RukTech's answer, df.set_value('C', 'x', 10), is far and away faster than the options I've suggested below. However, it has been slated for deprecation.
Going forward, the recommended method is .iat/.at.
Why df.xs('C')['x']=10 does not work:
df.xs('C') by default, returns a new dataframe with a copy of the data, so
df.xs('C')['x']=10
modifies this new dataframe only.
df['x'] returns a view of the df dataframe, so
df['x']['C'] = 10
modifies df itself.
Warning: It is sometimes difficult to predict if an operation returns a copy or a view.
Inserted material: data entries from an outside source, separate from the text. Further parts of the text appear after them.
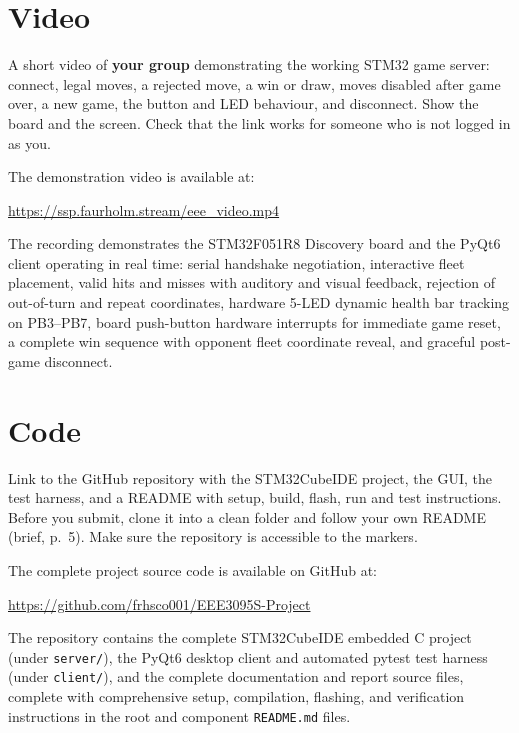 \section{Video}
\label{sec:video}

\begin{guidance}
A short video of \textbf{your group} demonstrating the working STM32 game
server: connect, legal moves, a rejected move, a win or draw, moves disabled
after game over, a new game, the button and LED behaviour, and disconnect.
Show the board and the screen. Check that the link works for someone who is
not logged in as you.
\end{guidance}

The demonstration video is available at:
\begin{center}
\url{https://ssp.faurholm.stream/eee_video.mp4}
\end{center}
The recording demonstrates the STM32F051R8 Discovery board and the PyQt6 client operating in real time: serial handshake negotiation, interactive fleet placement, valid hits and misses with auditory and visual feedback, rejection of out-of-turn and repeat coordinates, hardware 5-LED dynamic health bar tracking on PB3--PB7, board push-button hardware interrupts for immediate game reset, a complete win sequence with opponent fleet coordinate reveal, and graceful post-game disconnect.

\section{Code}
\label{sec:code}

\begin{guidance}
Link to the GitHub repository with the STM32CubeIDE project, the GUI, the test
harness, and a README with setup, build, flash, run and test instructions.
Before you submit, clone it into a clean folder and follow your own README
(brief, p.~5). Make sure the repository is accessible to the markers.
\end{guidance}

The complete project source code is available on GitHub at:
\begin{center}
\url{https://github.com/frhsco001/EEE3095S-Project}
\end{center}
The repository contains the complete STM32CubeIDE embedded C project (under \texttt{server/}), the PyQt6 desktop client and automated pytest test harness (under \texttt{client/}), and the complete documentation and report source files, complete with comprehensive setup, compilation, flashing, and verification instructions in the root and component \texttt{README.md} files.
For this reason the docs recommend avoiding assignments with "chained indexing".
So the recommended alternative is
df.at['C', 'x'] = 10
which does modify df.
In [18]: %timeit df.set_value('C', 'x', 10)
100000 loops, best of 3: 2.9 µs per loop
In [20]: %timeit df['x']['C'] = 10
100000 loops, best of 3: 6.31 µs per loop
In [81]: %timeit df.at['C', 'x'] = 10
100000 loops, best of 3: 9.2 µs per loop
Update: The .set_value method is going to be deprecated. .iat/.at are good replacements, unfortunately pandas provides little documentation
The fastest way to do this is using set_value. This method is ~100 times faster than .ix method. For example:
df.set_value('C', 'x', 10)
You can also use a conditional lookup using .loc as seen here:
df.loc[df[<some_column_name>] == <condition>, [<another_column_name>]] = <value_to_add>
where <some_column_name is the column you want to check the <condition> variable against and <another_column_name> is the column you want to add to (can be a new column or one that already exists). <value_to_add> is the value you want to add to that column/row.
This example doesn't work precisely with the question at hand, but it might be useful for someone wants to add a specific value based on a condition.
Try using df.loc[row_index,col_indexer] = value
The recommended way (according to the maintainers) to set a value is:
df.ix['x','C']=10
Using 'chained indexing' (df['x']['C']) may lead to problems.
See:
https://stackoverflow.com/a/21287235/1579844
http://pandas.pydata.org/pandas-docs/dev/indexing.html#indexing-view-versus-copy
https://github.com/pydata/pandas/pull/6031
This is the only thing that worked for me!
df.loc['C', 'x'] = 10
Learn more about .loc here.
To set values, use:
df.at[0, 'clm1'] = 0
The fastest recommended method for setting variables.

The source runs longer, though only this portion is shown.